Your task:
Only one stretch of the data below is wanted: the lines starting at the one with "### Hi there 👋, I am Bijoy Paul" and ending at the one with "- 📫 How to reach", both included, given again exactly.

Records for processing:
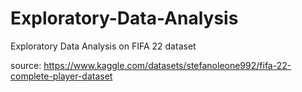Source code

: # Exploratory-Data-Analysis
Exploratory Data Analysis on FIFA 22 dataset

source: https://www.kaggle.com/datasets/stefanoleone992/fifa-22-complete-player-dataset
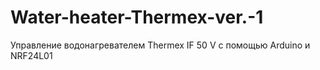 # Water-heater-Thermex-ver.-1
Управление водонагревателем Thermex IF 50 V с помощью Arduino и NRF24L01
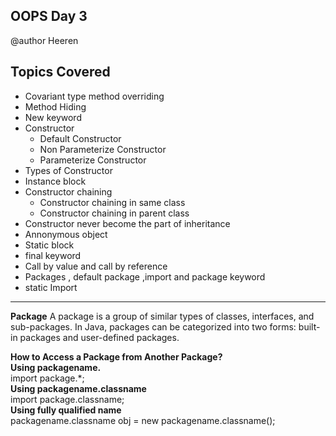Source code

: ## OOPS Day 3

 @author Heeren

 **Topics Covered**
--------------
-   Covariant type method overriding
-   Method Hiding
-   New keyword
-   Constructor
    -   Default Constructor
    -   Non Parameterize Constructor
    -   Parameterize Constructor
-   Types of Constructor
-   Instance block 
-   Constructor chaining
    -   Constructor chaining in same class
    -   Constructor chaining in parent class
-   Constructor never become the part of inheritance
-   Annonymous object 
-   Static block 
-   final keyword
-   Call by value and call by reference 
-   Packages , default package ,import and package keyword 
-   static Import  
--------------
**Package**
A package is a group of similar types of classes, interfaces, and sub-packages. In Java, packages can be categorized into two forms: built-in packages and user-defined packages.

**How to Access a Package from Another Package?**   
**Using packagename.**     
import package.*;   
**Using packagename.classname**     
import package.classname;   
**Using fully qualified name**   
packagename.classname obj = new packagename.classname();



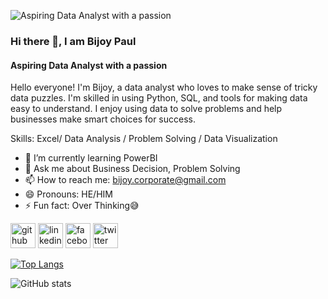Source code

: ![ Aspiring Data Analyst with a passion ](https://media.licdn.com/dms/image/D5616AQHXO5UtgooRYA/profile-displaybackgroundimage-shrink_350_1400/0/1708351001302?e=1722470400&v=beta&t=rDvaYaLl-f5ct0kq7fc7EirqrOsbmCBxj27ocmWQK5o)

### Hi there 👋, I am Bijoy Paul
####  Aspiring Data Analyst with a passion 


Hello everyone! I'm Bijoy, a data analyst who loves to make sense of tricky data puzzles. I'm skilled in using Python, SQL, and tools for making data easy to understand. I enjoy using data to solve problems and help businesses make smart choices for success. 

Skills: Excel/ Data Analysis / Problem Solving / Data Visualization

- 🌱 I’m currently learning PowerBI 
- 💬 Ask me about Business Decision, Problem Solving 
- 📫 How to reach me: bijoy.corporate@gmail.com 
- 😄 Pronouns: HE/HIM 
- ⚡ Fun fact: Over Thinking😅 


[<img src='https://cdn.jsdelivr.net/npm/simple-icons@3.0.1/icons/github.svg' alt='github' height='40'>](https://github.com/graphical-Analysis)  [<img src='https://cdn.jsdelivr.net/npm/simple-icons@3.0.1/icons/linkedin.svg' alt='linkedin' height='40'>](https://www.linkedin.com/in/https://www.linkedin.com/in/bijoy-dataanalyst//)  [<img src='https://cdn.jsdelivr.net/npm/simple-icons@3.0.1/icons/facebook.svg' alt='facebook' height='40'>](https://www.facebook.com/https://www.facebook.com/profile.php?id=100084254133749)  [<img src='https://cdn.jsdelivr.net/npm/simple-icons@3.0.1/icons/twitter.svg' alt='twitter' height='40'>](https://twitter.com/https://x.com/kittsofar)  

[![Top Langs](https://github-readme-stats.vercel.app/api/top-langs/?username=graphical-Analysis)](https://github.com/anuraghazra/github-readme-stats)

![GitHub stats](https://github-readme-stats.vercel.app/api?username=graphical-Analysis&show_icons=true)  

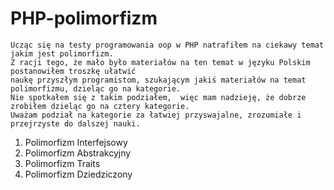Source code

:# PHP-polimorfizm

    Ucząc się na testy programowania oop w PHP natrafiłem na ciekawy temat jakim jest polimorfizm.
    Z racji tego, że mało było materiałów na ten temat w języku Polskim postanowiłem troszkę ułatwić
    naukę przyszłym programistom, szukającym jakiś materiałów na temat polimorfizmu, dzieląc go na kategorie. 
    Nie spotkałem się z takim podziałem,  więc mam nadzieję, że dobrze zrobiłem dzieląc go na cztery kategorie. 
    Uważam podział na kategorie za łatwiej przyswajalne, zrozumiałe i przejrzyste do dalszej nauki. 
    
1. Polimorfizm Interfejsowy
2. Polimorfizm Abstrakcyjny
3. Polimorfizm Traits
4. Polimorfizm Dziedziczony
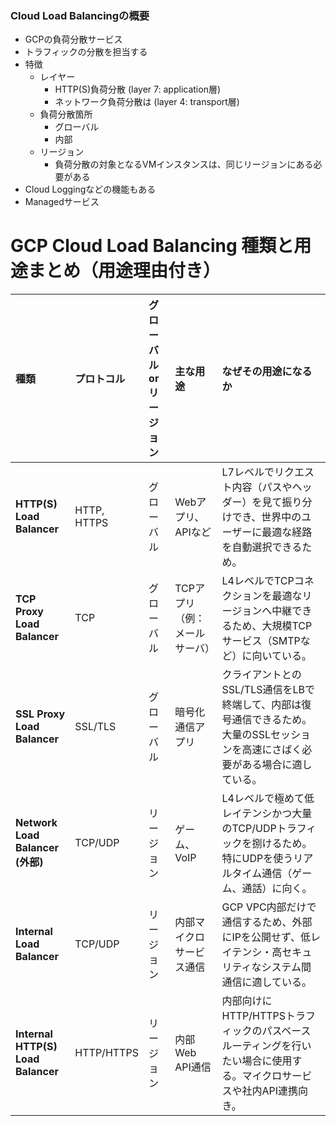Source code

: ### Cloud Load Balancingの概要
- GCPの負荷分散サービス
- トラフィックの分散を担当する
- 特徴
  - レイヤー
    - HTTP(S)負荷分散 (layer 7: application層)
    - ネットワーク負荷分散は (layer 4: transport層)
  - 負荷分散箇所
    - グローバル
    - 内部
  - リージョン
    - 負荷分散の対象となるVMインスタンスは、同じリージョンにある必要がある
- Cloud Loggingなどの機能もある
- Managedサービス

# GCP Cloud Load Balancing 種類と用途まとめ（用途理由付き）

| 種類 | プロトコル | グローバル or リージョン | 主な用途 | なぜその用途になるか |
|:---|:---|:---|:---|:---|
| **HTTP(S) Load Balancer** | HTTP, HTTPS | グローバル | Webアプリ、APIなど | L7レベルでリクエスト内容（パスやヘッダー）を見て振り分けでき、世界中のユーザーに最適な経路を自動選択できるため。 |
| **TCP Proxy Load Balancer** | TCP | グローバル | TCPアプリ（例：メールサーバ） | L4レベルでTCPコネクションを最適なリージョンへ中継できるため、大規模TCPサービス（SMTPなど）に向いている。 |
| **SSL Proxy Load Balancer** | SSL/TLS | グローバル | 暗号化通信アプリ | クライアントとのSSL/TLS通信をLBで終端して、内部は復号通信できるため。大量のSSLセッションを高速にさばく必要がある場合に適している。 |
| **Network Load Balancer (外部)** | TCP/UDP | リージョン | ゲーム、VoIP | L4レベルで極めて低レイテンシかつ大量のTCP/UDPトラフィックを捌けるため。特にUDPを使うリアルタイム通信（ゲーム、通話）に向く。 |
| **Internal Load Balancer** | TCP/UDP | リージョン | 内部マイクロサービス通信 | GCP VPC内部だけで通信するため、外部にIPを公開せず、低レイテンシ・高セキュリティなシステム間通信に適している。 |
| **Internal HTTP(S) Load Balancer** | HTTP/HTTPS | リージョン | 内部Web API通信 | 内部向けにHTTP/HTTPSトラフィックのパスベースルーティングを行いたい場合に使用する。マイクロサービスや社内API連携向き。 |
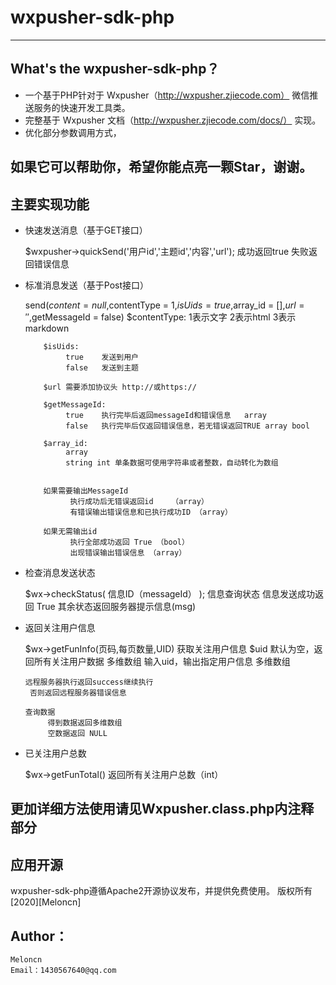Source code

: # wxpusher-sdk-php
------
## What's the wxpusher-sdk-php？

* 一个基于PHP针对于 Wxpusher（http://wxpusher.zjiecode.com） 微信推送服务的快速开发工具类。
* 完整基于 Wxpusher 文档（http://wxpusher.zjiecode.com/docs/） 实现。
* 优化部分参数调用方式，

## 如果它可以帮助你，希望你能点亮一颗Star，谢谢。

## 主要实现功能
* 快速发送消息（基于GET接口）

	$wxpusher->quickSend('用户id','主题id','内容','url');
		成功返回true
        失败返回错误信息


* 标准消息发送（基于Post接口）

	send($content = null,$contentType = 1,$isUids = true,$array_id = [],$url = '',$getMessageId = false)
		$contentType:
    	       1表示文字
    	       2表示html
    	       3表示markdown
    	 
    	  $isUids:
    	       true    发送到用户
    	       false   发送到主题
    	 
    	  $url 需要添加协议头 http://或https://
    	 
    	  $getMessageId:
    	       true    执行完毕后返回messageId和错误信息   array
    	       false   执行完毕后仅返回错误信息，若无错误返回TRUE array bool
    	 
    	  $array_id:
    	       array
    	       string int 单条数据可使用字符串或者整数，自动转化为数组


    	  如果需要输出MessageId
    	  		执行成功后无错误返回id	（array）
    	  		有错误输出错误信息和已执行成功ID （array）

    	  如果无需输出id
    	  		执行全部成功返回 True （bool）
    	  		出现错误输出错误信息 （array）


* 检查消息发送状态

	$wx->checkStatus( 信息ID（messageId） );
		信息查询状态
        信息发送成功返回 True
        其余状态返回服务器提示信息(msg)


* 返回关注用户信息

	$wx->getFunInfo(页码,每页数量,UID)
		获取关注用户信息
       $uid 默认为空，返回所有关注用户数据    多维数组
            输入uid，输出指定用户信息        多维数组
     
      远程服务器执行返回success继续执行
       否则返回远程服务器错误信息
     
      查询数据
           得到数据返回多维数组
           空数据返回 NULL

* 已关注用户总数

	$wx->getFunTotal()
		返回所有关注用户总数（int）

## 更加详细方法使用请见Wxpusher.class.php内注释部分

## 应用开源
wxpusher-sdk-php遵循Apache2开源协议发布，并提供免费使用。
版权所有[2020][Meloncn]


## Author：
    Meloncn
    Email：1430567640@qq.com
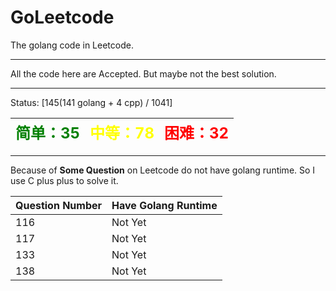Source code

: # GoLeetcode
The golang code in Leetcode.

-----

All the code here are Accepted. But maybe not the best solution.

-----
Status: [145(141 golang + 4 cpp) / 1041]

| <font color=green size=5>简单：35</font> | <font color=yellow size=5>中等：78</font> | <font color=red size=5>困难：32</font> |
| ----------------------------------------|------------------------------------------|---------------------------------------|

-----

Because of **Some Question** on Leetcode do not have golang runtime. So I use C plus plus to solve it.

| Question Number | Have Golang Runtime |
| --------------- | ------------------- |
| 116 | Not Yet |
| 117 | Not Yet |
| 133 | Not Yet |
| 138 | Not Yet |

Exercise solution:
### Hi there 👋, I am Bijoy Paul
####  Aspiring Data Analyst with a passion 


Hello everyone! I'm Bijoy, a data analyst who loves to make sense of tricky data puzzles. I'm skilled in using Python, SQL, and tools for making data easy to understand. I enjoy using data to solve problems and help businesses make smart choices for success. 

Skills: Excel/ Data Analysis / Problem Solving / Data Visualization

- 🌱 I’m currently learning PowerBI 
- 💬 Ask me about Business Decision, Problem Solving 
- 📫 How to reach me: bijoy.corporate@gmail.com 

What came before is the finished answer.